= Beginning of Section =

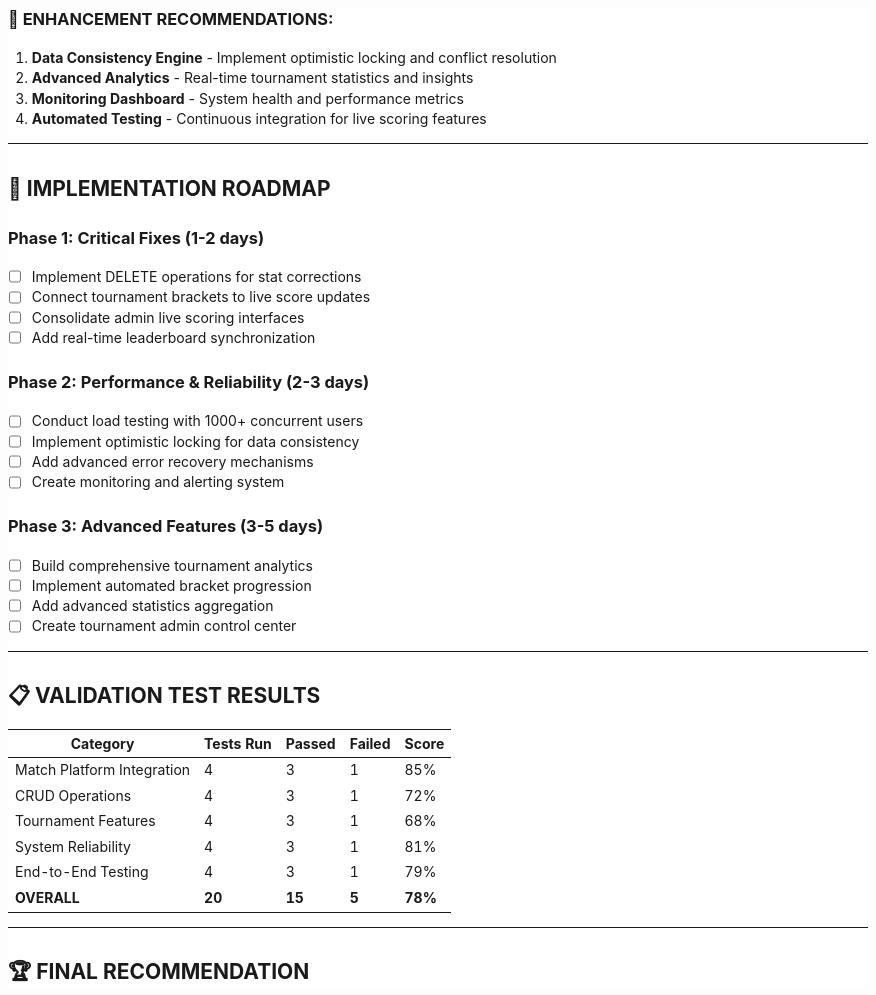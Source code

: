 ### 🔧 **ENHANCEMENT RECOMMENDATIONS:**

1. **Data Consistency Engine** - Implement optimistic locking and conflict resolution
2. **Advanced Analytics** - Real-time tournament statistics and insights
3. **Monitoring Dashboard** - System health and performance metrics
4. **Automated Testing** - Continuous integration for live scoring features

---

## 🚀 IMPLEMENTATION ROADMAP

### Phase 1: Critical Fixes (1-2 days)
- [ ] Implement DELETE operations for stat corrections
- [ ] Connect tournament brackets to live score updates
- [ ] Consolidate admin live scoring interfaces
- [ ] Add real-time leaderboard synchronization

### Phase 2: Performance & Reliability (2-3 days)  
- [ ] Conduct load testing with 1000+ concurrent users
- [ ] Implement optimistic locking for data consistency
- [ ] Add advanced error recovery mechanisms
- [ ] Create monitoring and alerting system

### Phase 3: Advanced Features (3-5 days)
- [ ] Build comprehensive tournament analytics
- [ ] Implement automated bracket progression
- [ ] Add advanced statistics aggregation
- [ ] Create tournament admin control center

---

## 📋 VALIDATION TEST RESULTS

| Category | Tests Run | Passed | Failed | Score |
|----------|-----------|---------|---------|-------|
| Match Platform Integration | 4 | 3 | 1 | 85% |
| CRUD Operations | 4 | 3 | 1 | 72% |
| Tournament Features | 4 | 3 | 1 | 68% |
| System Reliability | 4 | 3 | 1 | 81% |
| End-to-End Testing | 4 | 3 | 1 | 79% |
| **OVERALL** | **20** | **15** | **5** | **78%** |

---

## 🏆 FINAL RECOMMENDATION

= End of Section =
= Beginning of Section =

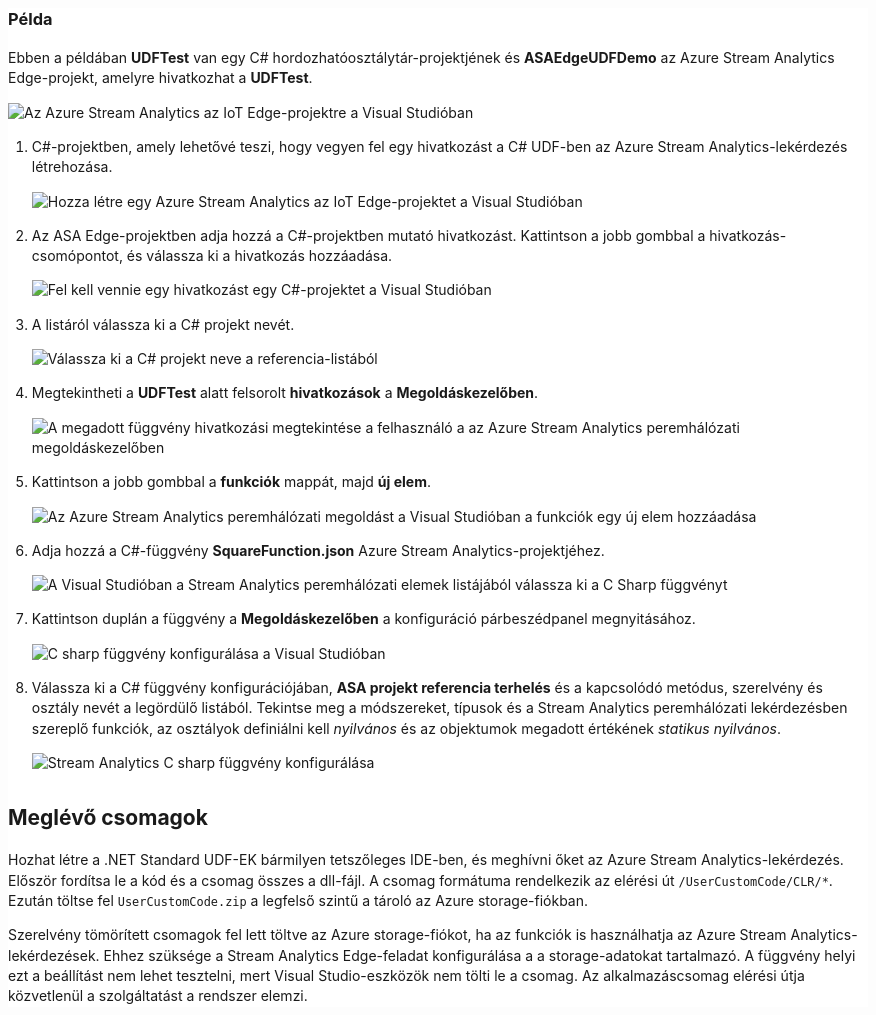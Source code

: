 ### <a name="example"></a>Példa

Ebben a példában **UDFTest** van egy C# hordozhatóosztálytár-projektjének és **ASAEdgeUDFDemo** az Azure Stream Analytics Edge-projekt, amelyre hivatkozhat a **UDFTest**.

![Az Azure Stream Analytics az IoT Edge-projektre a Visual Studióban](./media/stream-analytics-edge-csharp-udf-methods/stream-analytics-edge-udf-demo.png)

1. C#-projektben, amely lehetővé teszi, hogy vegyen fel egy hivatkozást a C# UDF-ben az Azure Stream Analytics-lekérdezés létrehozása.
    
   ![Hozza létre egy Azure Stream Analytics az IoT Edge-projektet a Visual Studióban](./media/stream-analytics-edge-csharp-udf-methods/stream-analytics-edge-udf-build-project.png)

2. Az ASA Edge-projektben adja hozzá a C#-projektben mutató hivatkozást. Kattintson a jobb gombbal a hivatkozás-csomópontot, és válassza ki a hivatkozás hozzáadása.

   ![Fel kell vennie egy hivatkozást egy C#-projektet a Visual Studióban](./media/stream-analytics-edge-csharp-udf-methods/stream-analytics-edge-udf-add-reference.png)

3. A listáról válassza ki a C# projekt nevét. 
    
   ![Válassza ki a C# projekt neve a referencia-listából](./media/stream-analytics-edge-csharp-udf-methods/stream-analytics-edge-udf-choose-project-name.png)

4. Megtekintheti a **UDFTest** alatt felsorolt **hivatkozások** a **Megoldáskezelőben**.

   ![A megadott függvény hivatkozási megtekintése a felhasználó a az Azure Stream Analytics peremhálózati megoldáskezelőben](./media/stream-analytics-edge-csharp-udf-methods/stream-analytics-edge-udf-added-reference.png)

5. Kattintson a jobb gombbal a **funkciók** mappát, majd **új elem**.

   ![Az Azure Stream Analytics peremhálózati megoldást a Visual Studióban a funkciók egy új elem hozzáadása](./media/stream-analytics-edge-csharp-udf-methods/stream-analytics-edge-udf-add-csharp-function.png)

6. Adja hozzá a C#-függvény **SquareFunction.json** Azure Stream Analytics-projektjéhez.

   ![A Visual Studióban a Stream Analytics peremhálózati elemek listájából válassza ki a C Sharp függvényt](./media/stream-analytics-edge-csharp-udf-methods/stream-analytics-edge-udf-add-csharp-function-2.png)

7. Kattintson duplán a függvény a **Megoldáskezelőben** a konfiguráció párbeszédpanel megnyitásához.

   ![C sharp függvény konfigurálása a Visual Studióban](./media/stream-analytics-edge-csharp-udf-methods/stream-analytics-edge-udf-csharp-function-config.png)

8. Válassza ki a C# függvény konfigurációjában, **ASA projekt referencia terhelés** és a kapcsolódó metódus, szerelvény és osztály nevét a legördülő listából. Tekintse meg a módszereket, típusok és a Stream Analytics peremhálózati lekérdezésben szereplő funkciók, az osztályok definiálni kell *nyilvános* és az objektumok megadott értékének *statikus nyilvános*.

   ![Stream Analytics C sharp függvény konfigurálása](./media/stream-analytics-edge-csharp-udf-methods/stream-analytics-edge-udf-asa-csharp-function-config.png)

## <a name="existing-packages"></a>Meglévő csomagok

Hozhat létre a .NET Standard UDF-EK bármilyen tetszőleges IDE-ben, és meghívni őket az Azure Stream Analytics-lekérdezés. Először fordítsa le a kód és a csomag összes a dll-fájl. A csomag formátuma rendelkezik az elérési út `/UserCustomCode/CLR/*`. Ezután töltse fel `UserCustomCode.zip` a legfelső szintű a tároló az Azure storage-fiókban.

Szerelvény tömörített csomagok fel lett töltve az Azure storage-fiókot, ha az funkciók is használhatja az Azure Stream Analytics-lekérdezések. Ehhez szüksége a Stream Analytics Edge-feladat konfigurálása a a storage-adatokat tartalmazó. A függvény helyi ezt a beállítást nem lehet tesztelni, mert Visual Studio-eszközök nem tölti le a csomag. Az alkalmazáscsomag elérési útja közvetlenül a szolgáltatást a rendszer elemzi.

= End of Section =

Where the listing above has a line with "- [ ] Add real-time", start there, and output every line exactly through the line with "- [ ] Add advanced error recovery mechanisms", which is also included.

_Expected output_
- [ ] Add real-time leaderboard synchronization

### Phase 2: Performance & Reliability (2-3 days)  
- [ ] Conduct load testing with 1000+ concurrent users
- [ ] Implement optimistic locking for data consistency
- [ ] Add advanced error recovery mechanisms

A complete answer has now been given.